WORK TO COMPLETE.
Would you give again, exactly as written, the lines from the opening of the records to the line with "Galilee above Asher.", that line included and pictures excluded?

ENTRIES SUPPLIED.
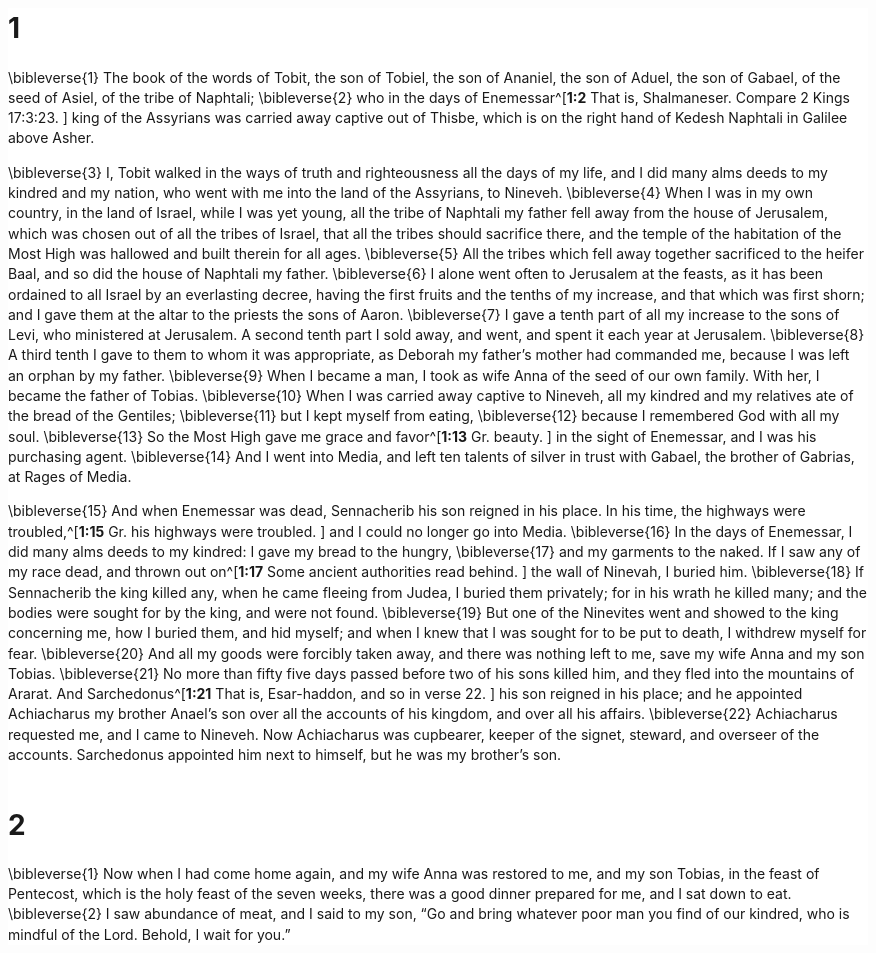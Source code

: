 # 1 
\bibleverse{1} The book of the words of Tobit, the son of Tobiel, the son of Ananiel, the son of Aduel, the son of Gabael, of the seed of Asiel, of the tribe of Naphtali; \bibleverse{2} who in the days of Enemessar^[**1:2** That is, Shalmaneser. Compare 2 Kings 17:3:23. ] king of the Assyrians was carried away captive out of Thisbe, which is on the right hand of Kedesh Naphtali in Galilee above Asher. 


\bibleverse{3} I, Tobit walked in the ways of truth and righteousness all the days of my life, and I did many alms deeds to my kindred and my nation, who went with me into the land of the Assyrians, to Nineveh. \bibleverse{4} When I was in my own country, in the land of Israel, while I was yet young, all the tribe of Naphtali my father fell away from the house of Jerusalem, which was chosen out of all the tribes of Israel, that all the tribes should sacrifice there, and the temple of the habitation of the Most High was hallowed and built therein for all ages. \bibleverse{5} All the tribes which fell away together sacrificed to the heifer Baal, and so did the house of Naphtali my father. \bibleverse{6} I alone went often to Jerusalem at the feasts, as it has been ordained to all Israel by an everlasting decree, having the first fruits and the tenths of my increase, and that which was first shorn; and I gave them at the altar to the priests the sons of Aaron. \bibleverse{7} I gave a tenth part of all my increase to the sons of Levi, who ministered at Jerusalem. A second tenth part I sold away, and went, and spent it each year at Jerusalem. \bibleverse{8} A third tenth I gave to them to whom it was appropriate, as Deborah my father’s mother had commanded me, because I was left an orphan by my father. \bibleverse{9} When I became a man, I took as wife Anna of the seed of our own family. With her, I became the father of Tobias. \bibleverse{10} When I was carried away captive to Nineveh, all my kindred and my relatives ate of the bread of the Gentiles; \bibleverse{11} but I kept myself from eating, \bibleverse{12} because I remembered God with all my soul. \bibleverse{13} So the Most High gave me grace and favor^[**1:13** Gr. beauty. ] in the sight of Enemessar, and I was his purchasing agent. \bibleverse{14} And I went into Media, and left ten talents of silver in trust with Gabael, the brother of Gabrias, at Rages of Media. 


\bibleverse{15} And when Enemessar was dead, Sennacherib his son reigned in his place. In his time, the highways were troubled,^[**1:15** Gr. his highways were troubled. ] and I could no longer go into Media. \bibleverse{16} In the days of Enemessar, I did many alms deeds to my kindred: I gave my bread to the hungry, \bibleverse{17} and my garments to the naked. If I saw any of my race dead, and thrown out on^[**1:17** Some ancient authorities read behind. ] the wall of Ninevah, I buried him. \bibleverse{18} If Sennacherib the king killed any, when he came fleeing from Judea, I buried them privately; for in his wrath he killed many; and the bodies were sought for by the king, and were not found. \bibleverse{19} But one of the Ninevites went and showed to the king concerning me, how I buried them, and hid myself; and when I knew that I was sought for to be put to death, I withdrew myself for fear. \bibleverse{20} And all my goods were forcibly taken away, and there was nothing left to me, save my wife Anna and my son Tobias. \bibleverse{21} No more than fifty five days passed before two of his sons killed him, and they fled into the mountains of Ararat. And Sarchedonus^[**1:21** That is, Esar-haddon, and so in verse 22. ] his son reigned in his place; and he appointed Achiacharus my brother Anael’s son over all the accounts of his kingdom, and over all his affairs. \bibleverse{22} Achiacharus requested me, and I came to Nineveh. Now Achiacharus was cupbearer, keeper of the signet, steward, and overseer of the accounts. Sarchedonus appointed him next to himself, but he was my brother’s son.
   

# 2 
\bibleverse{1} Now when I had come home again, and my wife Anna was restored to me, and my son Tobias, in the feast of Pentecost, which is the holy feast of the seven weeks, there was a good dinner prepared for me, and I sat down to eat. \bibleverse{2} I saw abundance of meat, and I said to my son, “Go and bring whatever poor man you find of our kindred, who is mindful of the Lord. Behold, I wait for you.”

COMPLETED EXERCISE.
Source code

: # 1 
\bibleverse{1} The book of the words of Tobit, the son of Tobiel, the son of Ananiel, the son of Aduel, the son of Gabael, of the seed of Asiel, of the tribe of Naphtali; \bibleverse{2} who in the days of Enemessar^[**1:2** That is, Shalmaneser. Compare 2 Kings 17:3:23. ] king of the Assyrians was carried away captive out of Thisbe, which is on the right hand of Kedesh Naphtali in Galilee above Asher. 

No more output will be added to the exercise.